# About this exercise
Pick out the lines below that contain the string "temperature" and copy them all.
╭──
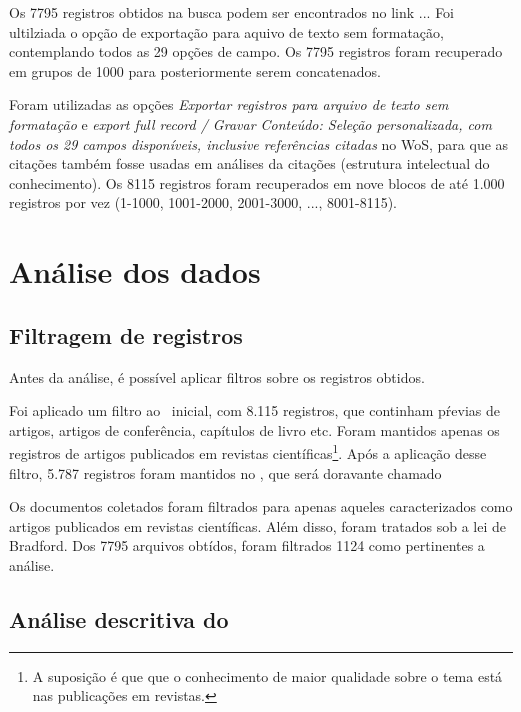 Os 7795 registros obtidos na busca podem ser encontrados no link ...
Foi ultilziada o opção de exportação para aquivo de texto sem formatação, contemplando todos as 29 opções de campo. Os 7795 registros foram recuperado em grupos de 1000 para posteriormente serem concatenados.

Foram utilizadas as opções \textit{Exportar registros para arquivo de texto sem formatação} e \textit{export full record / Gravar Conteúdo: Seleção personalizada, com todos os 29 campos disponíveis, inclusive referências citadas} no WoS, para que as citações também fosse usadas em análises da citações (estrutura intelectual do conhecimento). Os 8115 registros foram recuperados em nove blocos de até 1.000 registros por vez (1-1000, 1001-2000, 2001-3000, ..., 8001-8115).


\section{Análise dos dados}

\subsection{Filtragem de registros}
Antes da análise, é possível aplicar filtros sobre os registros obtidos.

Foi aplicado um filtro ao \dataset\   inicial, com 8.115 registros, que continham pŕevias de artigos, artigos de conferência, capítulos de livro etc. Foram mantidos apenas os registros de artigos publicados em revistas científicas\footnote{A suposição é que que o conhecimento de maior qualidade sobre o tema está nas publicações em revistas.}. Após a aplicação desse filtro, 5.787 registros foram mantidos no \dataset, que será doravante chamado

Os documentos coletados foram filtrados para apenas aqueles caracterizados como artigos publicados em revistas científicas. Além disso, foram tratados sob a lei de Bradford. Dos 7795 arquivos obtídos, foram filtrados  1124 como pertinentes a análise.

\subsection{Análise descritiva do \dataset\   }

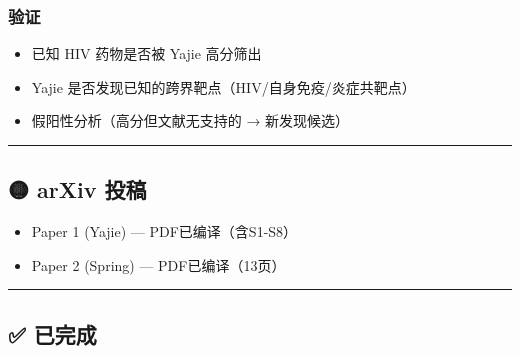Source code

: \documentclass[
  12pt,
]{ctexart}
\providecommand{\tightlist}{%
  \setlength{\itemsep}{0pt}\setlength{\parskip}{0pt}}
\begin{document}
\subsubsection{验证}\label{ux9a8cux8bc1}

\begin{itemize}
\tightlist
\item[$\square$]
  已知 HIV 药物是否被 Yajie 高分筛出
\item[$\square$]
  Yajie 是否发现已知的跨界靶点（HIV/自身免疫/炎症共靶点）
\item[$\square$]
  假阳性分析（高分但文献无支持的 → 新发现候选）
\end{itemize}

\begin{center}\rule{0.5\linewidth}{0.5pt}\end{center}

\subsection{🟡 arXiv 投稿}\label{arxiv-ux6295ux7a3f}

\begin{itemize}
\tightlist
\item[$\square$]
  Paper 1 (Yajie) --- PDF已编译（含S1-S8）
\item[$\square$]
  Paper 2 (Spring) --- PDF已编译（13页）
\end{itemize}

\begin{center}\rule{0.5\linewidth}{0.5pt}\end{center}

\subsection{✅ 已完成}\label{ux5df2ux5b8cux6210}
\end{document}
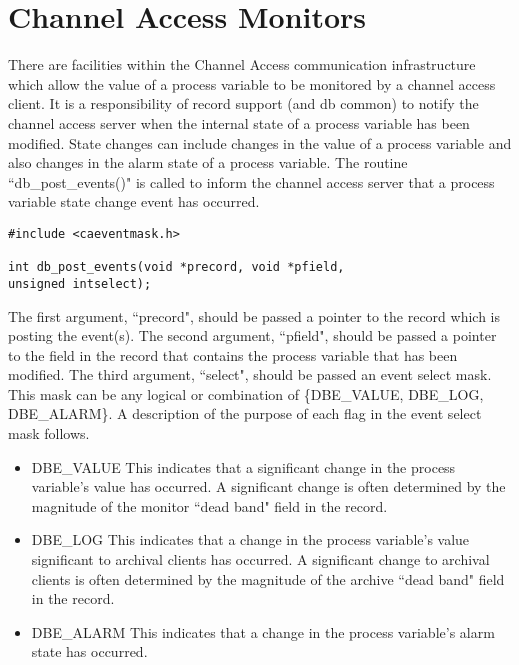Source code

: \section{Channel Access Monitors}

There are facilities within the Channel Access communication infrastructure which allow the value of a process variable 
to be monitored by a channel access client. It is a responsibility of record support (and db common) to notify the channel 
access server when the internal state of a process variable has been modified. State changes can include changes in the 
value of a process variable and also changes in the alarm state of a process variable. The routine ``db\_post\_events()" is 
called to inform the channel access server that a process variable state change event has occurred.

\begin{verbatim}
#include <caeventmask.h>

int db_post_events(void *precord, void *pfield,
unsigned intselect);
\end{verbatim}

The first argument, ``precord", should be passed a pointer to the record which is posting the event(s). The second 
argument, ``pfield", should be passed a pointer to the field in the record that contains the process variable that has been 
modified. The third argument, ``select", should be passed an event select mask. This mask can be any logical or 
combination of \{DBE\_VALUE, DBE\_LOG, DBE\_ALARM\}. A description of the purpose of each flag in the event select 
mask follows.

\begin{itemize}
\item DBE\_VALUE This indicates that a significant change in the process variable's value has occurred. A significant 
change is often determined by the magnitude of the monitor ``dead band" field in the record.

\item DBE\_LOG This indicates that a change in the process variable's value significant to archival clients has occurred. 
A significant change to archival clients is often determined by the magnitude of the archive ``dead band" field in 
the record.

\item DBE\_ALARM This indicates that a change in the process variable's alarm state has occurred.

\end{itemize}

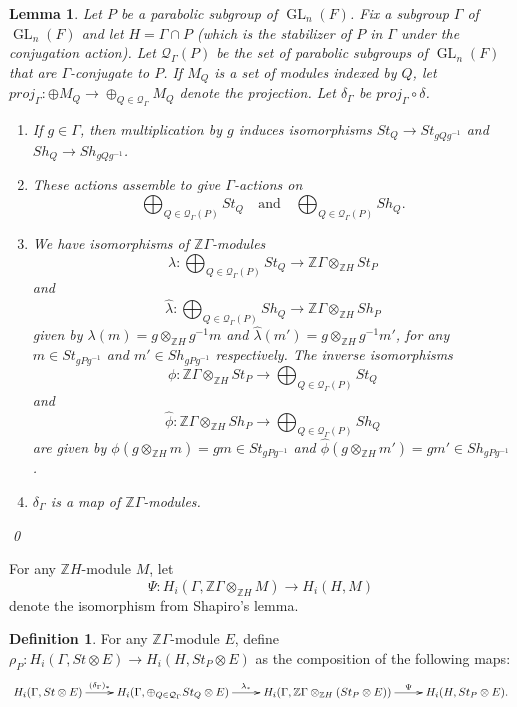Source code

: \documentclass[oneside,12pt]{amsart}
\newtheorem{lemma}[theorem]{Lemma}
\theoremstyle{definition}
\newtheorem{definition}[theorem]{Definition}
\newcommand{\inv}{^{-1}}
\newcommand{\cQ}{\mathcal Q}
\newcommand{\Z}{\mathbb Z}
\newcommand{\Shapiro}{\Psi }
\DeclareMathOperator{\GL}{GL}
\begin{document}
\begin{lemma}\label{ind}
Let $P$ be a parabolic subgroup of $\GL_n(F)$.  Fix a subgroup
$\Gamma$ of $\GL_n(F)$ and let $H=\Gamma\cap P$ (which is the
stabilizer of $P$ in $\Gamma$ under the conjugation action).  Let
$\cQ_\Gamma (P)$ be the set of parabolic subgroups of $\GL_n(F)$ that
are $\Gamma$-conjugate to $P$.  If $M_Q$ is a set of modules indexed
by $Q$, let $proj_\Gamma\colon  \oplus M_Q\to \oplus_{Q\in \cQ_\Gamma} M_Q$
denote the projection.  Let $\delta_\Gamma$ be $proj_\Gamma\circ
\delta$.

\begin{enumerate}
\item If $g\in \Gamma$, then multiplication by $g$ induces isomorphisms $St_Q\to St_{gQg\inv}$
and $Sh_Q\to Sh_{gQg\inv}$.
\item These actions assemble to give $\Gamma$-actions on 
\[
\bigoplus_{Q\in
\cQ_\Gamma (P)}  St_Q\quad \text{and}\quad \bigoplus_{Q\in
\cQ_\Gamma (P)}  Sh_Q.
\]
\item We have isomorphisms of $\Z{\Gamma}$-modules \[
\lambda\colon  \bigoplus_{Q\in
\cQ_\Gamma (P)} St_Q \longrightarrow \Z \Gamma\otimes_{\Z H} St_P
\]
and
\[
\hat\lambda\colon  \bigoplus_{Q\in
\cQ_\Gamma (P)} Sh_Q \longrightarrow \Z \Gamma\otimes_{\Z H} Sh_P
\]
given by $\lambda(m)=g\otimes_{\Z H} g\inv m$ 
and $\hat\lambda(m')=g\otimes_{\Z H} g\inv m'$,
for any $m\in St_{gPg\inv}$ and $m'\in Sh_{gPg\inv}$ respectively.
The inverse isomorphisms
\[
\phi\colon   \Z \Gamma\otimes_{\Z H} St_P \longrightarrow \bigoplus_{Q\in
\cQ_\Gamma (P)} St_Q
\]
and
\[
\hat\phi\colon   \Z \Gamma\otimes_{\Z H} Sh_P \longrightarrow \bigoplus_{Q\in
\cQ_\Gamma (P)} Sh_Q
\]
are given by $\phi(g\otimes_{\Z H} m)=gm\in St_{gPg\inv}$
and $\hat\phi(g\otimes_{\Z H} m')=gm'\in Sh_{gPg\inv}$.
\item $\delta_\Gamma$ is a map of $\Z \Gamma$-modules.
\end{enumerate}
\hfill \qed
\end{lemma}

For any $\Z H$-module $M$, let 
\[
\Shapiro\colon H_i(\Gamma,  \Z \Gamma\otimes_{\Z H} M)\to H_i(H,    M)
\]
denote the isomorphism from Shapiro's lemma.

\begin{definition}\label{rhoP}
For any $\Z \Gamma$-module $E$, define 
$\rho_P\colon H_i(\Gamma, St\otimes E) \to H_i(H, St_P\otimes E)$ as the composition of the following maps:
\[
\xymatrix{
H_i(\Gamma, St\otimes E) \ar[r]^-{(\delta_\Gamma)_*} & H_i(\Gamma, \oplus_{Q\in\cQ_\Gamma} St_Q\otimes E)  \ar[r]^-{\lambda_*}
&H_i(\Gamma,  \Z \Gamma\otimes_{\Z H} (St_P\otimes E))\ar[r]^-{\Shapiro }&H_i(H,    St_P\otimes E).
}
\]
\end{definition}
\end{document}
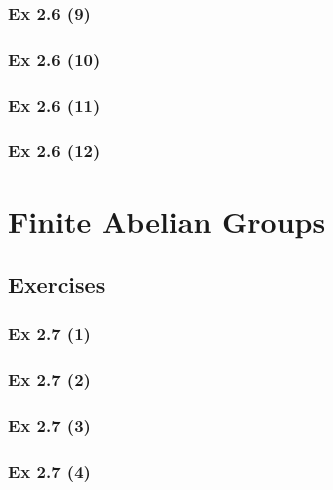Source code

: \subsubsection{Ex 2.6 (9)}\label{sec:Ex_2.6.9}

\subsubsection{Ex 2.6 (10)}\label{sec:Ex_2.6.10}

\newpage		%

\subsubsection{Ex 2.6 (11)}\label{sec:Ex_2.6.11}

\subsubsection{Ex 2.6 (12)}\label{sec:Ex_2.6.12}

\newpage		%

\section{Finite Abelian Groups}\label{sec:2.7}
\subsection{Exercises}\label{sec:2.7_Exercises}

\subsubsection{Ex 2.7 (1)}\label{sec:Ex_2.7.1}

\subsubsection{Ex 2.7 (2)}\label{sec:Ex_2.7.2}

\subsubsection{Ex 2.7 (3)}\label{sec:Ex_2.7.3}

\subsubsection{Ex 2.7 (4)}\label{sec:Ex_2.7.4}

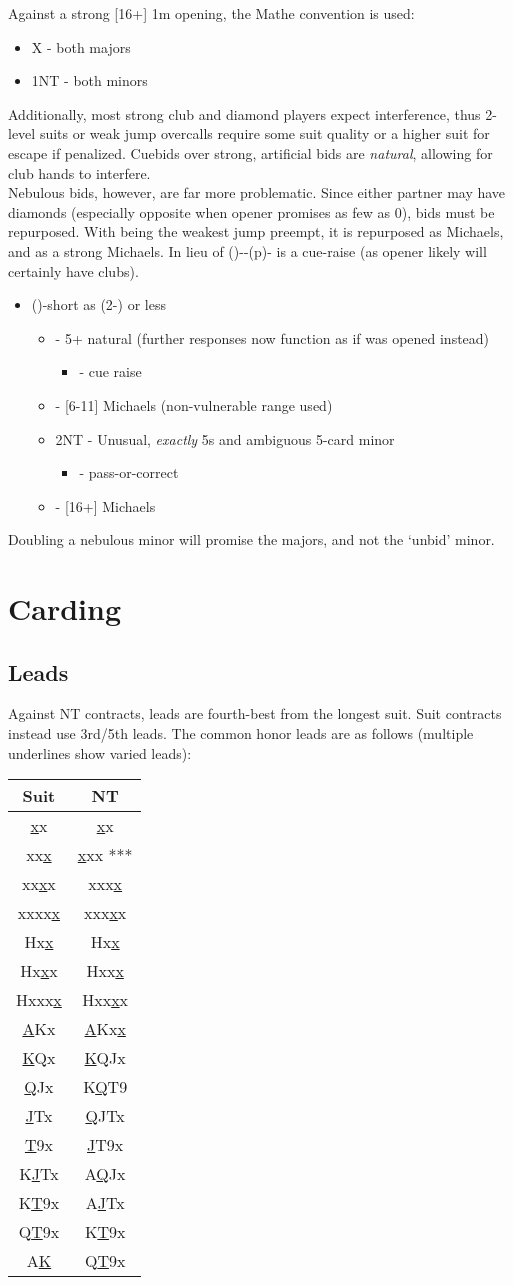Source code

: \documentclass[12pt]{report}
\newcommand{\n}{\\}
\newcommand{\q}[1]{\multido{}{#1}{\qquad}}
\newcommand{\ul}[1]{\begin{itemize}#1\end{itemize}}
\newcommand{\li}[1]{\item[~] \q{#1}}
\begin{document}
    Against a strong [16+] 1m opening, the Mathe convention is used:

    \ul {
        \li0 X - both majors
        \li0 1NT - both minors
    }

    Additionally, most strong club and diamond players expect interference, thus 2-level suits or weak jump overcalls require some suit quality or a higher suit for escape if penalized.  Cuebids over strong, artificial bids are \textit{natural}, allowing for club hands to interfere.\n

    Nebulous bids, however, are far more problematic.  Since either partner may have diamonds (especially opposite when opener promises as few as 0), bids must be repurposed.  With  being the weakest jump preempt, it is repurposed as Michaels, and  as a strong Michaels.  In lieu of ()--(p)- is a cue-raise (as opener likely will certainly have clubs).
    
    \ul {
        \li0 ()-short as (2-) or less
        \ul {
            \li0 \di2 - 5+ natural (further responses now function as if \cl1 was opened instead)
            \ul {
                \li0 \cl3 - cue raise
            }
            \li0 \he2 - [6-11] Michaels (non-vulnerable range used)
            \li0 2NT - Unusual, \textit{exactly} 5\he{}s and ambiguous 5-card minor
            \ul {
                \li0 \cl3 - pass-or-correct
            }
            \li0 \di3 - [16+] Michaels
        }
    }

    Doubling a nebulous minor will promise the majors, and not the `unbid' minor.

\chapter{Carding} \label{5}

\section{Leads}

    Against NT contracts, leads are fourth-best from the longest suit.  Suit contracts instead use 3rd/5th leads. The common honor leads are as follows (multiple underlines show varied leads):

    \newcommand{\uu}[1]{\underline{#1}}
    \begin{center}
        \begin{tabular}{ |c|c| } 
            \hline
            Suit & NT \n
            \hline
            \uu{x}x & \uu{x}x\n
            xx\uu{x} & \uu{x}xx ***\n
            xx\uu{x}x & xxx\uu{x}\n
            xxxx\uu{x} & xxx\uu{x}x\n
            Hx\uu{x} & Hx\uu{x}\n
            Hx\uu{x}x & Hxx\uu{x}\n
            Hxxx\uu{x} & Hxx\uu{x}x\n
            \uu{A}Kx & \uu{A}Kx\uu{x}\n
            \uu{K}Qx & \uu{K}QJx\n
            \uu{Q}Jx & K\uu{Q}T9\n
            \uu{J}Tx & \uu{Q}JTx\n
            \uu{T}9x & \uu{J}T9x\n
            K\uu{J}Tx & A\uu{Q}Jx\n
            K\uu{T}9x & A\uu{J}Tx\n
            Q\uu{T}9x & K\uu{T}9x\n
            A\uu{K} & Q\uu{T}9x\n
            \hline
        \end{tabular}
    \end{center}
\end{document}
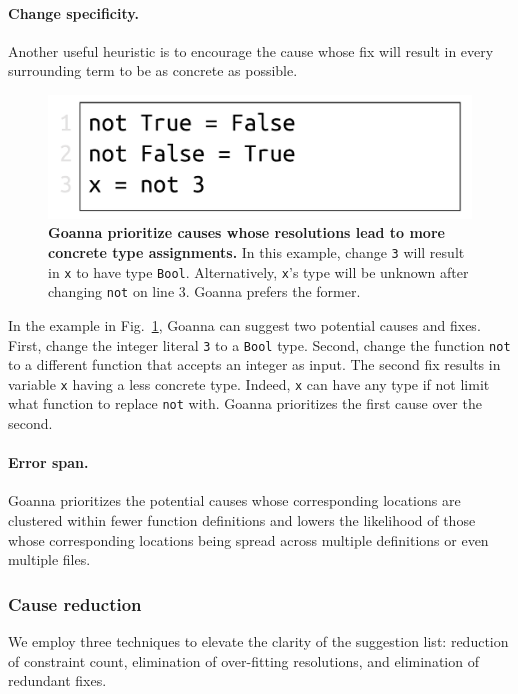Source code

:     \paragraph{Change specificity.}
	Another useful heuristic is to encourage the cause whose fix will result in every surrounding term to be as concrete as possible.
	
	
   \begin{figure}[htb!]
        \centering
        \includegraphics[width=0.5\linewidth]{images/Specificity}
        \caption{\textbf{Goanna prioritize causes whose resolutions lead to more concrete type assignments.} In this example, change \texttt{3} will result in \texttt{x} to have type \texttt{Bool}. Alternatively, \texttt{x}'s type will be unknown after changing \texttt{not} on line 3. Goanna prefers the former.} 
        \label{fig:specificity}
    \end{figure}

    In the example in Fig.~\ref{fig:specificity}, Goanna can suggest two potential causes and fixes. First, change the integer literal \texttt{3} to a \texttt{Bool} type. Second, change the function \texttt{not} to a different function that accepts an integer as input. The second fix results in variable \texttt{x} having a less concrete type. Indeed, \texttt{x} can have any type if not limit what function to replace \texttt{not} with. Goanna prioritizes the first cause over the second. 

    \paragraph{Error span.}
    Goanna prioritizes the potential causes whose corresponding locations are clustered within fewer function definitions and lowers the likelihood of those whose corresponding locations being spread across multiple definitions or even multiple files.  

    
    \subsubsection{Cause reduction} \label{sub:optimization}
    
    We employ three techniques to elevate the clarity of the suggestion list: reduction of constraint count, elimination of over-fitting resolutions, and elimination of redundant fixes.

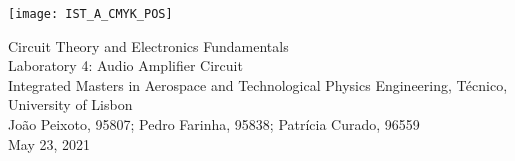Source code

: 
\thispagestyle {empty}

\texttt{[image: IST\_A\_CMYK\_POS]}


\begin{center}
\linespread{1.3}
%
\vspace{1.0cm}

\vspace{1cm}
{\FontLb Circuit Theory and Electronics Fundamentals} \\
\vspace{1cm}
{\FontLb Laboratory 4: Audio Amplifier Circuit} \\
\vspace{2cm}
{\FontSn Integrated Masters in Aerospace and Technological Physics Engineering, Técnico, University of Lisbon} \\ %
\vspace{1cm}
{\FontSn João Peixoto, 95807; Pedro Farinha, 95838; Patrícia Curado, 96559} \\
\vspace{1cm}
{\FontSn May 23, 2021} \\ %
\par
%
\end{center}


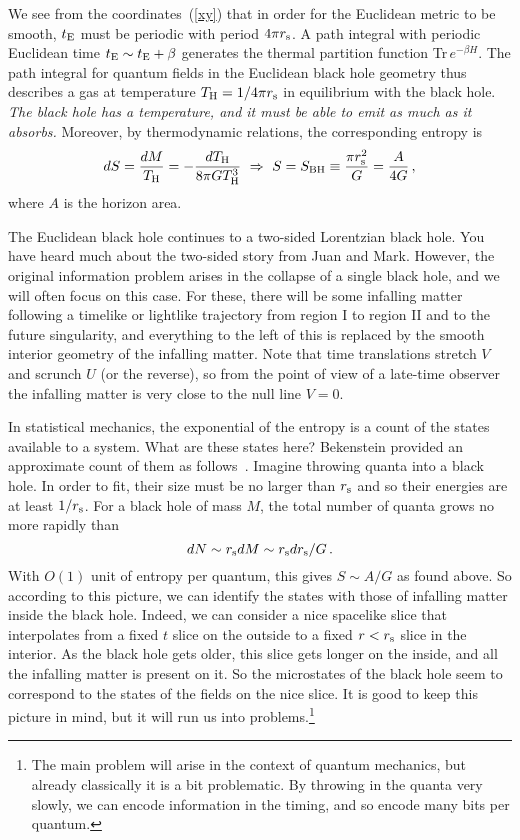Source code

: \documentclass[12pt]{article}
\newcommand{\be}{\begin{equation}}
\newcommand{\ee}{\end{equation}}
\newcommand{\rmx}{\rm}
\newcommand{\rs}{r_{\rmx s}}
\begin{document}
We see from the coordinates~(\ref{xy}) that in order for the Euclidean metric to be smooth, $t_{\rm E}$ must be periodic with period $4\pi r_{\rmx s}$.  A path integral with periodic Euclidean time $t_{\rm E} \sim t_{\rm E} + \beta$ generates the thermal partition function Tr$\,e^{-\beta H}$.
The  path integral for quantum fields in the Euclidean black hole geometry thus describes a gas at temperature $T_{\rmx H} = 1/4\pi r_{\rmx s}$ in equilibrium with the black hole.  
{\it The black hole has a temperature, and it must be able to emit as much as it absorbs.}  Moreover, by thermodynamic relations, the corresponding entropy is
\be
dS = \frac{dM}{T_{\rmx H}} = -\frac{dT_{\rmx H}}{8\pi G  T_{\rmx H}^3} \ \Rightarrow\ S = S_{\rmx BH} \equiv \frac{\pi r_{\rmx s}^2}{G} = \frac{A}{4G} \,,
\ee
where $A$ is the horizon area.

The Euclidean black hole continues to a two-sided Lorentzian black hole.
You have heard much about the two-sided story from Juan and Mark.  However, the original information problem arises in the collapse of a single black hole, and we will often focus on this case.
For these, there will be some infalling matter following a timelike or lightlike trajectory from region I to region II and to the future singularity, and everything to the left of this is replaced by the smooth interior geometry of the infalling matter.  Note that time translations stretch $V$ and scrunch $U$ (or the reverse), so from the point of view of a late-time observer the infalling matter is very close to the null line $V=0$.

In statistical mechanics, the exponential of the entropy is a count of the states available to a system.  What are these states here?  Bekenstein provided an approximate count of them as follows~\cite{Bekenstein:1973ur}.  Imagine throwing quanta into a black hole.  In order to fit, their size must be no larger than $\rs$ and so their energies are at least $1/\rs$.  For a black hole of mass $M$, the total number of quanta grows no more rapidly than 
\be
dN \sim \rs dM \sim \rs d\rs/G  \,.
\ee
With $O(1)$ unit of entropy per quantum, this gives $S \sim A/G$ as found above.  So according to this picture, we can identify the states with those of infalling matter inside the black hole.  Indeed, we can consider a nice spacelike slice that interpolates from a fixed $t$ slice on the outside to a fixed $r < \rs$ slice in the interior.  As the black hole gets older, this slice gets longer on the inside, and all the infalling matter is present on it.  So the microstates of the black hole seem to correspond to the states of the fields on the nice slice.  It is good to keep this picture in mind, but it will run us into problems.\footnote{The main problem will arise in the context of quantum mechanics, but already classically it is a bit problematic.  By throwing in the quanta very slowly, we can encode information in the timing, and so encode many bits per quantum.}
\end{document}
╰──
# Reply to the exercise
The  path integral for quantum fields in the Euclidean black hole geometry thus describes a gas at temperature $T_{\rmx H} = 1/4\pi r_{\rmx s}$ in equilibrium with the black hole.  
{\it The black hole has a temperature, and it must be able to emit as much as it absorbs.}  Moreover, by thermodynamic relations, the corresponding entropy is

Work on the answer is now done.